Peter Kafka

Recent Posts by Peter Kafka

Turntable.fm Gets Its Label Deals Done

Turntable.fm, the digital music start-up that got a whole lot of buzz last summer, now has deals with all four of the big music labels.

The company was slated to announce the pacts — with Universal Music Group, Warner Music Group, EMI Music Group and Sony — at the South by Southwest conference today. CNET reported on Turntable’s Warner deal last week, and I think that report helped accelerate today’s announcement.

The fact that Turntable was able to get deals done in less than a year — the company is the result of a well-documented pivot from something called Stickybits — says a lot about the newfound flexibility on the part of the music business. Especially since Turntable has carved out a new business model — basically a hybrid between “on-demand” services like Spotify and “radio” services like Pandora.
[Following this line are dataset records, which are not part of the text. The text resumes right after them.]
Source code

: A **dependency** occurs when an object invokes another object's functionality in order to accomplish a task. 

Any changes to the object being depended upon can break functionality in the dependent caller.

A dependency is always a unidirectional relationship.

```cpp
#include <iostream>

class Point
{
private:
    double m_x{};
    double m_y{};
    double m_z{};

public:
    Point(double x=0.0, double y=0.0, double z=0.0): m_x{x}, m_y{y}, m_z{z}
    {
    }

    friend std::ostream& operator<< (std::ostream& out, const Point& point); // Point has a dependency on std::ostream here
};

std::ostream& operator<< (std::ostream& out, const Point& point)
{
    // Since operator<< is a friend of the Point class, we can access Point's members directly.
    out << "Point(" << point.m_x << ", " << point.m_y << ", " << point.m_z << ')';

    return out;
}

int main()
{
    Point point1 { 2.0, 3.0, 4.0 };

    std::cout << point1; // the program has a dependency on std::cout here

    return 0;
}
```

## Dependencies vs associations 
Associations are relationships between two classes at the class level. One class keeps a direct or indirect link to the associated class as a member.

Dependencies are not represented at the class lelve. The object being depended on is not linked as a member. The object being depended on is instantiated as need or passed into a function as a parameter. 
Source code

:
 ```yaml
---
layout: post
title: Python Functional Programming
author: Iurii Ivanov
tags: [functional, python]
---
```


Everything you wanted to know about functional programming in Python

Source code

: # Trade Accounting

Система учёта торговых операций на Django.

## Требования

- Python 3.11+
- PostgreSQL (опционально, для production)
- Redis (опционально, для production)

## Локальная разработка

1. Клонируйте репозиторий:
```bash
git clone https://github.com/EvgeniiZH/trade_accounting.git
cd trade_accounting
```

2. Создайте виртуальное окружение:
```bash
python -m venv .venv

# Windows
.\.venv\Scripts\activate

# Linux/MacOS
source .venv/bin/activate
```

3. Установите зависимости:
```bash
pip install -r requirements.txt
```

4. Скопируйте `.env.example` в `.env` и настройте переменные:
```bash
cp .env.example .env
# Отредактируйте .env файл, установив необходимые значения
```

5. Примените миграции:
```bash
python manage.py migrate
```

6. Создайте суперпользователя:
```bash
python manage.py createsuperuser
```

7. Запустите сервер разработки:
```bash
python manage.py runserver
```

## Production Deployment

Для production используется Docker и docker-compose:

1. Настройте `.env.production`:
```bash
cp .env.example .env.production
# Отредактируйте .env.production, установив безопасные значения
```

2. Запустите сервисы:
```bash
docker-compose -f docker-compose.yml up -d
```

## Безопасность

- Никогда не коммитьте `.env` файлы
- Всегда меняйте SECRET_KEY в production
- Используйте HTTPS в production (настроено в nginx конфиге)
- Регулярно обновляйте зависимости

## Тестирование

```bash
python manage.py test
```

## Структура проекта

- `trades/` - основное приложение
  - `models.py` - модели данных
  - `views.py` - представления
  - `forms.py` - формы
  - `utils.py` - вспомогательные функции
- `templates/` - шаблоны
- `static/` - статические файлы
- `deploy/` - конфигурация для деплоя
The flip side is that the buzz and momentum Turntable was generating last summer has gone away. That may be due mostly to Spotify’s U.S. launch, which by all accounts has been a huge success. But it may also be because not that many people want to listen to other people play music.

I do, though, so I hope the deals give Turntable the ability to turn things around. Right now, when I visit the service I don’t see any of my pals there. And while I’m sure I could find some cool people playing cool songs there if I dug around for a while, I don’t want to do a lot of digging.

One thing the deals won’t do is give Turntable the ability to open its doors to users outside the U.S. But it does give the company a better chance of getting international deals done.

That would give Turntable a leg up on rival Pandora. But there are a gazillion legal ways to get your hands on digital music, for very little money these days — from Spotify to Rhapsody to iTunes Match to Deezer. Getting heard above that din will be a challenge.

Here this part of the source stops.